= Cellulose acetate =

Organic compounds which are acetate esters of cellulose

Structural formula of cellulose diacetate. The chemical formula shows a section of cellulose with two acetyl groups per glucose module.

In biochemistry, cellulose acetate refers to any acetate ester of cellulose, usually cellulose diacetate. It was first prepared in 1865. A bioplastic, cellulose acetate is used as a film base in photography, as a component in some coatings, and as a frame material for eyeglasses; it is also used as a synthetic fiber in the manufacture of cigarette filters and playing cards. In photographic film, cellulose acetate film replaced nitrate film in the 1950s, being far less flammable and cheaper to produce.

Water-soluble cellulose acetate (WSCA) has been used as a dietary fiber (prebiotic), in relation with weight loss and Akkermansia muciniphila.

==History==
In 1865, French chemist Paul Schützenberger discovered that cellulose reacts with acetic anhydride to form cellulose acetate. The German chemists Arthur Eichengrün and Theodore Becker invented the first soluble forms of cellulose acetate in 1903.

In 1904, Camille Dreyfus and his younger brother Henri performed chemical research and development on cellulose acetate in a shed in their father's garden in Basel, Switzerland, which was then a center of the dye industry. For five years, the Dreyfus brothers studied and experimented in a systematic manner in Switzerland and France. By 1910, they were producing film for the motion picture industry, and a small but constantly growing amount of acetate lacquer, called "dope", was sold to the expanding aircraft industry to coat the fabric covering wings and fuselage.

In 1913, after some twenty thousand separate experiments, they produced excellent laboratory samples of continuous filament yarn, something that had eluded the cellulose acetate industry to this time. Unfortunately, the outbreak of World War I postponed commercial development of this process.

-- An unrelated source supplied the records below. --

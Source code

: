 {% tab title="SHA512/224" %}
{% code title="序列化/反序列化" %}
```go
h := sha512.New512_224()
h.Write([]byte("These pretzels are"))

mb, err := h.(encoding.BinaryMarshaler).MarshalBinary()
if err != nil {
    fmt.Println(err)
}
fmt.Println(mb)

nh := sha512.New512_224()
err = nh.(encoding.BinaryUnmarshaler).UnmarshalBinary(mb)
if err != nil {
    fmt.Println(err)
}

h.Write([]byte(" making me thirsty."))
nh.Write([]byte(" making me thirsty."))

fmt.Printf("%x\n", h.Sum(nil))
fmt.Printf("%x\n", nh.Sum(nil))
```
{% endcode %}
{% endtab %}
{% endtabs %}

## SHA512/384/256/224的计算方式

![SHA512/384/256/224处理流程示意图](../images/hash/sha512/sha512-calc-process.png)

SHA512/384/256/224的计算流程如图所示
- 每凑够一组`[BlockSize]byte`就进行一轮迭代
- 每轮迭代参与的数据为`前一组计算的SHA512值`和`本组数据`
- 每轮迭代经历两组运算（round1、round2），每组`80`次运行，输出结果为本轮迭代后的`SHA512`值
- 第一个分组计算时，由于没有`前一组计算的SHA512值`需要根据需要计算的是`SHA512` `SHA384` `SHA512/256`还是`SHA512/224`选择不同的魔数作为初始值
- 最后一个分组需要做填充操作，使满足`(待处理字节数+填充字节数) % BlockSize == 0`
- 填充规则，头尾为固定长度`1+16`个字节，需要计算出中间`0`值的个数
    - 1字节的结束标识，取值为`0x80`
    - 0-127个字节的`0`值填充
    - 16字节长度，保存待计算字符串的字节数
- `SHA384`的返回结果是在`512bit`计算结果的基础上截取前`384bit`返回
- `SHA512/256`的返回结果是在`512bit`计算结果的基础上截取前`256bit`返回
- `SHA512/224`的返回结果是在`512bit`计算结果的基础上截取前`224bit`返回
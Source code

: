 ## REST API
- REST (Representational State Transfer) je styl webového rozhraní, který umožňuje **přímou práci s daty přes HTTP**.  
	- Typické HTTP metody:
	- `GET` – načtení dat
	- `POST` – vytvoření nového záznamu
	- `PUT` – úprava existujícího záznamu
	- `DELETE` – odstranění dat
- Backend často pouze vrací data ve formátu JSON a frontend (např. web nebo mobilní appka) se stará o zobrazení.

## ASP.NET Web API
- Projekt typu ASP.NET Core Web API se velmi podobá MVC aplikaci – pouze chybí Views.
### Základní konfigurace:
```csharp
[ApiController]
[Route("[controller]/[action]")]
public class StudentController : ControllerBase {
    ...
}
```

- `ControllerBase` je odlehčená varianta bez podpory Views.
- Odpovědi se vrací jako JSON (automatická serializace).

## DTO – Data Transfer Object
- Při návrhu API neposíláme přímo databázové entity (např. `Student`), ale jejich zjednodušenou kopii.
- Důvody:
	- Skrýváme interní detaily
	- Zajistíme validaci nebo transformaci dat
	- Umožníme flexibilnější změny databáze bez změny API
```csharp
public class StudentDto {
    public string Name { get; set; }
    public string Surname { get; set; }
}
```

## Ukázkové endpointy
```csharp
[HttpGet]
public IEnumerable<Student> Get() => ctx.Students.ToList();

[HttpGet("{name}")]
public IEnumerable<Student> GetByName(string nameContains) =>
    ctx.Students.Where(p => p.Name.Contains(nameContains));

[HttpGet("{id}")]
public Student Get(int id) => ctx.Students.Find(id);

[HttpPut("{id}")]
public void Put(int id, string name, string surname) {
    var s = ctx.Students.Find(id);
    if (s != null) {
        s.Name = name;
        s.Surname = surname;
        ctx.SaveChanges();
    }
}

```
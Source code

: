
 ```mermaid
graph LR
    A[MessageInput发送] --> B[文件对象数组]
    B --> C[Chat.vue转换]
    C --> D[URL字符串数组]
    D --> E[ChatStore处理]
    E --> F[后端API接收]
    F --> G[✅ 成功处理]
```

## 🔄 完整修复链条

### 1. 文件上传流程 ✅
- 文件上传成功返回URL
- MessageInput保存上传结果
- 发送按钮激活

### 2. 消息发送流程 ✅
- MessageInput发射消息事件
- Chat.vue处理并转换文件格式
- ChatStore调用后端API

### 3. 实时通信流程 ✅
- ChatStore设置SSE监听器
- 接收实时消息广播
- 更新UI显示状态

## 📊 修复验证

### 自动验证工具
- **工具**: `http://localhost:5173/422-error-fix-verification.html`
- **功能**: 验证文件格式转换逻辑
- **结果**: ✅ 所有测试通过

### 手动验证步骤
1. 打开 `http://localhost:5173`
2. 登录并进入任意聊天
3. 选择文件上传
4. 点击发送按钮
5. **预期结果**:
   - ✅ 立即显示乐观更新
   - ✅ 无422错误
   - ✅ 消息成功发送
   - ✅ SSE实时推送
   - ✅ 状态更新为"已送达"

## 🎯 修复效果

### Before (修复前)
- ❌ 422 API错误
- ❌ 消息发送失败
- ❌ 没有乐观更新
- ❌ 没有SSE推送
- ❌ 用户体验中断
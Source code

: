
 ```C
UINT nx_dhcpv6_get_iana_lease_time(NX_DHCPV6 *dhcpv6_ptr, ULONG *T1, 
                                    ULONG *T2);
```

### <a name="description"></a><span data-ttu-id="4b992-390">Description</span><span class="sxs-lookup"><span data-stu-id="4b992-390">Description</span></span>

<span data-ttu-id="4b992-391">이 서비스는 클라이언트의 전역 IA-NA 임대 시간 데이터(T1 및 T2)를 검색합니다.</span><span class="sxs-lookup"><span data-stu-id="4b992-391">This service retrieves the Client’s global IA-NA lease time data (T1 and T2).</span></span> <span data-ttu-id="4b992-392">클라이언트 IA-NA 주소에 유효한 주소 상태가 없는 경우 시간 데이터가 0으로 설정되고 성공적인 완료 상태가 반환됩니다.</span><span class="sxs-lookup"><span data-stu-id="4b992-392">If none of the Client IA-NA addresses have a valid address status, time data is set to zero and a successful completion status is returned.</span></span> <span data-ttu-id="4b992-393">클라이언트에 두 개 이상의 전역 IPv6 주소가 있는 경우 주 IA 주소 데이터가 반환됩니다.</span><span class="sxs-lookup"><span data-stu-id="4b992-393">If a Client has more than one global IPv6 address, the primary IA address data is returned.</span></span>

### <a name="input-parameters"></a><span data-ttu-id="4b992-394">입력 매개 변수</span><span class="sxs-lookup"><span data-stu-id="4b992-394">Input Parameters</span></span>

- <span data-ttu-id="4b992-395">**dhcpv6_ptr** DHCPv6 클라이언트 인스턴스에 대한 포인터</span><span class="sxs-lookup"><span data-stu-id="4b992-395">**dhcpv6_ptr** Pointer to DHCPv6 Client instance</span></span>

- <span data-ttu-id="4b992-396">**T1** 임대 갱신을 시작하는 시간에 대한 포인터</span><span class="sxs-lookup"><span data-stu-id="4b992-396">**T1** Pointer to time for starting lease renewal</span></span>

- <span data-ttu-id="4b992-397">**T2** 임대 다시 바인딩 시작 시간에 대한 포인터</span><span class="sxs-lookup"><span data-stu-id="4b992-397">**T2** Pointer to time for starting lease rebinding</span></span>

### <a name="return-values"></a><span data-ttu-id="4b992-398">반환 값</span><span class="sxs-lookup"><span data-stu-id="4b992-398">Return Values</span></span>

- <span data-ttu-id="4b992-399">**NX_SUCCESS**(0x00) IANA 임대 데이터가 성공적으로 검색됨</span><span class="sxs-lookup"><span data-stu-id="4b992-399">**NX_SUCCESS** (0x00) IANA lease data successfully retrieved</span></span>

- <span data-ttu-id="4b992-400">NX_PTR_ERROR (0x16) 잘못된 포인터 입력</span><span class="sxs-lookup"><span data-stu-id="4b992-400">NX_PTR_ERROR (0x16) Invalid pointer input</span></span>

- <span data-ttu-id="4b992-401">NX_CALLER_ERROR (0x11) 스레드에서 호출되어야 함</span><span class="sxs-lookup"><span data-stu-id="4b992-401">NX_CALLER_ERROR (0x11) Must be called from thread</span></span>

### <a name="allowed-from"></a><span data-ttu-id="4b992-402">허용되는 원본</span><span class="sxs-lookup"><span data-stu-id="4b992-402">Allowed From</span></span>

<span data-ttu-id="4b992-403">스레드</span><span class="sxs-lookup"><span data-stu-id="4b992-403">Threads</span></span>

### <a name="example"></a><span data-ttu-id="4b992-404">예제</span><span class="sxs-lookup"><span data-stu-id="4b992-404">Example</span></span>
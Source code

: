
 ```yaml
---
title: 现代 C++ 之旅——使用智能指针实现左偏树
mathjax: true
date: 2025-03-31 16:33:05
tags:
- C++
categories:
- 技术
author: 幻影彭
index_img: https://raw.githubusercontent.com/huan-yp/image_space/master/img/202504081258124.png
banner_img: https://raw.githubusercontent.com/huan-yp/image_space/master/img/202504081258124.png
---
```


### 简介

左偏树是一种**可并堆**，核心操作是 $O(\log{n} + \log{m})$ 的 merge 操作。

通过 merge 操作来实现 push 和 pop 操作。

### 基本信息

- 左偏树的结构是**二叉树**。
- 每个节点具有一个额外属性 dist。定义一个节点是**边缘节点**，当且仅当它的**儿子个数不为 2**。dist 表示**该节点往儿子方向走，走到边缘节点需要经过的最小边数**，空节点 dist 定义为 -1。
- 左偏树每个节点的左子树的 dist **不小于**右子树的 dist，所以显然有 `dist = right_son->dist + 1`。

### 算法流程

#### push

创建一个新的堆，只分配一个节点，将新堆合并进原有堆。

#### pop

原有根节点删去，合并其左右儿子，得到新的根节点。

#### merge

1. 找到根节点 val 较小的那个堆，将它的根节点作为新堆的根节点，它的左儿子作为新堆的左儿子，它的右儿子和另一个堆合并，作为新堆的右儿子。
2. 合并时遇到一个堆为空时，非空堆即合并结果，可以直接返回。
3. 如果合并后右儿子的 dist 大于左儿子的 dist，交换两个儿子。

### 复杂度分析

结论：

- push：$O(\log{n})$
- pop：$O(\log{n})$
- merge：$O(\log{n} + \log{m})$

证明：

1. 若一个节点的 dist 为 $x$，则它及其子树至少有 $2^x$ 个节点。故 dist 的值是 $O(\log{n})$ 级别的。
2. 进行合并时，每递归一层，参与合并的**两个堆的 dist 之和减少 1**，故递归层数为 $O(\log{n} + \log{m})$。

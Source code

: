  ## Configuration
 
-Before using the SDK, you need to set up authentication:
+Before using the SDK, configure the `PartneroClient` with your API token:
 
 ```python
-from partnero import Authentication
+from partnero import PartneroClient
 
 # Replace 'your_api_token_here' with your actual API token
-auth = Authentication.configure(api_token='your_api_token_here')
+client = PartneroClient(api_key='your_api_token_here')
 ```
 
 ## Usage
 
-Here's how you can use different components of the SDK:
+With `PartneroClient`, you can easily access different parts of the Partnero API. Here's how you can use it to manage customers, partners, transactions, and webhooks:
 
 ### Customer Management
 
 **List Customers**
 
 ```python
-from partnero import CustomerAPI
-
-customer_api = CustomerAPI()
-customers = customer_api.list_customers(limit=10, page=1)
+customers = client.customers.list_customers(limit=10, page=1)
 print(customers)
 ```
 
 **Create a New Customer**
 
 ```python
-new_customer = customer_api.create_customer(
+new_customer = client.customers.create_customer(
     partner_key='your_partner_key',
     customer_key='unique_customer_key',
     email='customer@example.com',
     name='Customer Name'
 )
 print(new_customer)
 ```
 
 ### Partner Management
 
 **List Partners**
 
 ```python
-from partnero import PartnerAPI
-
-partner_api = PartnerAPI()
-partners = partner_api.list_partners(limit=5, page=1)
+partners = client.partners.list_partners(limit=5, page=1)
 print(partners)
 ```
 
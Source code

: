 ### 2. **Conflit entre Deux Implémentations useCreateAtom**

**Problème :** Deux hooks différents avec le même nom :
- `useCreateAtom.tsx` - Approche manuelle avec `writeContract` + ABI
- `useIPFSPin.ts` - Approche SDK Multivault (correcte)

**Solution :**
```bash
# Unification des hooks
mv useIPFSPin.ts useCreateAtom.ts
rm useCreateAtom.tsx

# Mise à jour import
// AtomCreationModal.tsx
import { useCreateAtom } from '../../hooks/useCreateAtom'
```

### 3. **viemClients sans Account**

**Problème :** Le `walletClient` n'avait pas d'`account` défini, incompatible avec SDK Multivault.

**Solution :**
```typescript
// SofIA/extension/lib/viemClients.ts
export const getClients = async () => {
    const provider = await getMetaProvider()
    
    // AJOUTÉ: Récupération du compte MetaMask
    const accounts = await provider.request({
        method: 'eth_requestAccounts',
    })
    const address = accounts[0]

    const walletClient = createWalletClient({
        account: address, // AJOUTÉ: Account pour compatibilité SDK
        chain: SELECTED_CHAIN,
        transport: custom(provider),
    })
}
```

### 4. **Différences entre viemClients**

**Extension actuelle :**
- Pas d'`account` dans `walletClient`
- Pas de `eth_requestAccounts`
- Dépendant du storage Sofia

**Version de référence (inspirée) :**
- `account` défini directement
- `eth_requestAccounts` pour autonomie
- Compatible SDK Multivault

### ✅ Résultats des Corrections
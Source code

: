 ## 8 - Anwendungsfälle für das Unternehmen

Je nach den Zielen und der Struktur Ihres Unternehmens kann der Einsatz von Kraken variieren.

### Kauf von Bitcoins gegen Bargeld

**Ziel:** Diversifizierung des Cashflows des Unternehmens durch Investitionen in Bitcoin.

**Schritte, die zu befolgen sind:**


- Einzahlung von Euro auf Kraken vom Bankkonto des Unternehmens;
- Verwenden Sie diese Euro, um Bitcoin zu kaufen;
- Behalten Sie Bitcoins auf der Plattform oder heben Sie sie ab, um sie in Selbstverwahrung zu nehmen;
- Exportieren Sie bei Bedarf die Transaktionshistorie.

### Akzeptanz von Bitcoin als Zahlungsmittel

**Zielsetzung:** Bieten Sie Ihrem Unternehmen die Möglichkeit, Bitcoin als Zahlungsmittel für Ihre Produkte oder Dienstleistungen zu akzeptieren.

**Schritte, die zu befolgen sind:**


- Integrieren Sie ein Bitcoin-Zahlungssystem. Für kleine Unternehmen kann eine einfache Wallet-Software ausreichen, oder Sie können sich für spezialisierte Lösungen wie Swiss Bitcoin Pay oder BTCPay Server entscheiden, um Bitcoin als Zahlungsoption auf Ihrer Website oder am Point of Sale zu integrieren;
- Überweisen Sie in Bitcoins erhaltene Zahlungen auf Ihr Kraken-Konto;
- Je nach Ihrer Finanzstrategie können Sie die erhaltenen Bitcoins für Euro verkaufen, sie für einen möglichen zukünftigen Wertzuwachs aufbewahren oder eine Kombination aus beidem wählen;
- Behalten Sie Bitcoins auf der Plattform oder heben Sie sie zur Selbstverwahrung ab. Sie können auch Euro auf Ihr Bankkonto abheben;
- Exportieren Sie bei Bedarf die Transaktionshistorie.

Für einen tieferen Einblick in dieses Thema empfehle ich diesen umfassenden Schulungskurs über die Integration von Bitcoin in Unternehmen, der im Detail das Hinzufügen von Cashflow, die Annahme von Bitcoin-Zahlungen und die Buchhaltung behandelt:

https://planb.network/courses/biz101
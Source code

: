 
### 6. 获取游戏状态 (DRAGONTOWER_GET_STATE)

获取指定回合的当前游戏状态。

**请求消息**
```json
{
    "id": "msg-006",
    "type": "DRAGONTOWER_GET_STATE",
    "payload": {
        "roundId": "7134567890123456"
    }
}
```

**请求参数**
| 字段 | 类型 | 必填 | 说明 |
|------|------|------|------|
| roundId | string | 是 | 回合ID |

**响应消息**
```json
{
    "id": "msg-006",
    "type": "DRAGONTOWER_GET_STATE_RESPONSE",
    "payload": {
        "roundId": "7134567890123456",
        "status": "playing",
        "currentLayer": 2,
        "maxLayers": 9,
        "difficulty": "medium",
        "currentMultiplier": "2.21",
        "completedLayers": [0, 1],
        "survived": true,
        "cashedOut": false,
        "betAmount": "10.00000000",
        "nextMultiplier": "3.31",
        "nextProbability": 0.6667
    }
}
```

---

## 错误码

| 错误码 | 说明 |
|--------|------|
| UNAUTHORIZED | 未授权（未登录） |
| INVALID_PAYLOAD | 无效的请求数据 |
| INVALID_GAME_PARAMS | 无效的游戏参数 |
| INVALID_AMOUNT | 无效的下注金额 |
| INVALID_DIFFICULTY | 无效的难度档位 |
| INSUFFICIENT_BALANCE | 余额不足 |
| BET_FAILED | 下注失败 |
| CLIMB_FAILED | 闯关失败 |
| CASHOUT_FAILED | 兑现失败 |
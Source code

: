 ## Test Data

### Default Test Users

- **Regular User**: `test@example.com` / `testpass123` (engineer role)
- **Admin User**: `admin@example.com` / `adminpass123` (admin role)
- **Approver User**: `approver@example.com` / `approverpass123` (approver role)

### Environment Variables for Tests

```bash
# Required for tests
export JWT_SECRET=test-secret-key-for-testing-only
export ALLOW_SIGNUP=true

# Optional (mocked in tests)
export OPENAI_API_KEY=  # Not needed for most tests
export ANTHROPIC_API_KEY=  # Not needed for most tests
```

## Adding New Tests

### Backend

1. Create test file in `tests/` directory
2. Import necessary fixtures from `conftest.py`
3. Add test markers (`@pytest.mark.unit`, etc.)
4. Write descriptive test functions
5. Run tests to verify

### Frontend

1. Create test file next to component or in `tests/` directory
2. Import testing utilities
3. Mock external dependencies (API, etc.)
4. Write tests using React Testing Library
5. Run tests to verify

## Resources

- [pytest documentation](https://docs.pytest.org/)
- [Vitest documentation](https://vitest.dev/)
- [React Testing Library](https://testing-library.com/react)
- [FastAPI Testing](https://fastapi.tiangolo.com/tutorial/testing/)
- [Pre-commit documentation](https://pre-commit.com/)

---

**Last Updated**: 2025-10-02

In November 1914, the British Government invited Camille Dreyfus to come to England to manufacture acetate dope, and the "British Cellulose and Chemical Manufacturing Co" was set up. In 1917, after the United States had entered the war, the U.S. War Department invited Dreyfus to establish a similar factory in the U.S. Both operations were run successfully throughout the war.

After the war, attention returned to the production of acetate fibers. The first yarn was of fair quality, but sales resistance was heavy, and silk associates worked zealously to discredit acetate and discourage its use. However, the thermoplastic nature of acetate made it an excellent fiber for moiré because the pattern was permanent and did not wash away. The same characteristic also made permanent pleating a commercial fact for the first time, and gave great style impetus to the whole dress industry.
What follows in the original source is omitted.